Lucille Ball has been, I’m sure, an inspiration to so many. After all, how can her story of triumphs and successes not motivate us all to get out there and make our goals into our realities? In ways, Lucille is every bit as much the personification of the American Dream as the character she brought into millions upon millions of people’s lives. I’ve been a fan of hers for more years than I can remember – and I have the books, DVDs, and even the I Love Lucy trivia game to prove it – but I didn’t come across this quote of hers until yesterday. It’s one that immediately resonated with me, and I knew I just had to use it for a blog entry. Lucille had dreams. She had big dreams. But she didn’t stop there. She took a chance, she put her heart on the line, and she set about making those dreams come true.
Would it have been easier not to? Absolutely. I’d imagine there are few tougher towns to crack than Hollywood. But would she have regretted not trying? Of course I can’t speak for her, but the above quote tells me that she would. And you know what? She’s right. She’s so right. Sure, it’s easier to not take that first step down what may be a long road to reaching for the stars and accomplishing your goals. It’s easier to go along with what is instead of pushing forward and striving for what could be. That’s something Emily, my main character, knows about all too well.
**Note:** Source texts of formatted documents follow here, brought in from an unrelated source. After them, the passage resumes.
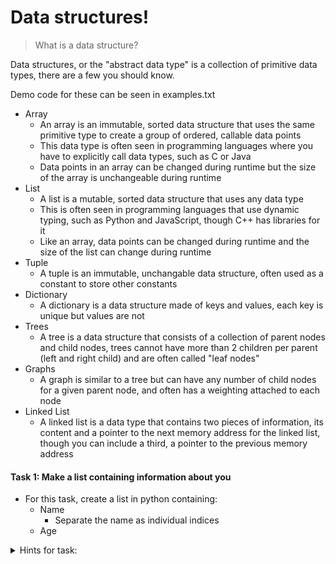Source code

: <h1> Data structures! </h1>

> What is a data structure?

Data structures, or the "abstract data type" is a collection of primitive data types, there are a few you should know.

Demo code for these can be seen in examples.txt

- Array
    - An array is an immutable, sorted data structure that uses the same primitive type to create a group of ordered, callable data points
    - This data type is often seen in programming languages where you have to explicitly call data types, such as C or Java
    - Data points in an array can be changed during runtime but the size of the array is unchangeable during runtime
- List
    - A list is a mutable, sorted data structure that uses any data type
    - This is often seen in programming languages that use dynamic typing, such as Python and JavaScript, though C++ has libraries for it
    - Like an array, data points can be changed during runtime and the size of the list can change during runtime
- Tuple
    - A tuple is an immutable, unchangable data structure, often used as a constant to store other constants
- Dictionary
    - A dictionary is a data structure made of keys and values, each key is unique but values are not
- Trees
    - A tree is a data structure that consists of a collection of parent nodes and child nodes, trees cannot have more than 2 children per parent (left and right child) and are often called "leaf nodes"
- Graphs
    - A graph is similar to a tree but can have any number of child nodes for a given parent node, and often has a weighting attached to each node
- Linked List
    - A linked list is a data type that contains two pieces of information, its content and a pointer to the next memory address for the linked list, though you can include a third, a pointer to the previous memory address


<h4> Task 1: Make a list containing information about you</h4>

- For this task, create a list in python containing:
    - Name
        - Separate the name as individual indices
    - Age

<details>
<summary>
Hints for task:
</summary>

You need help for this?

</details>

<br />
The safe route has been her route for so long that she can’t remember a time when it wasn’t. But when she takes the road less traveled, she realizes there’s a whole other side to life that she had been missing out on. And really, don’t we all owe it to ourselves to do the same thing?
Yes, that leap of faith can be hard to take. The uncertainty can be intimidating. But what this journey toward publication continues to teach me every day is that it’s all worth it. No matter what the outcome, I’ve learned things about myself as a writer and a person that I otherwise may not have. I am wholly, completely, entirely certain that had I not pursued this, I always would have regretted it. I’d always have wondered “what if?” and that’s something I don’t want to do, not with a passion that’s grabbed a hold of me as tightly as this one has. I’d rather regret going after this whole-heartedly than not going after it at all.
Except, honestly? I could never regret it. I don’t know where this road will lead, but what I do know is that it’s already been the ride of a lifetime. I wouldn’t trade that for anything. So, no matter what, no regrets … just a lot of hope, faith, hard work, and big dreams. Because with all of those and the support of people as special to me as Ricky, Ethel, and Fred were to Lucy, how can I go wrong?
Do you believe in Lucille’s philosophy? Have you ever done or not done something you regret? And as a sidenote – what’s your favorite I Love Lucy episode? Mine will always be the one where they’re on the road to California and get tricked into spending the night at a small motel by the train tracks. That image of Lucy clinging to Ricky as their bed jumps across the room gets to me EVERY. SINGLE. TIME. Seriously, talk about laughing out loud! That’s what Lucy – and Lucille – did for us, though, and I know that I, for one, will always be grateful she decided to push ahead with no regrets. I’m quickly finding out that it’s the best way to live.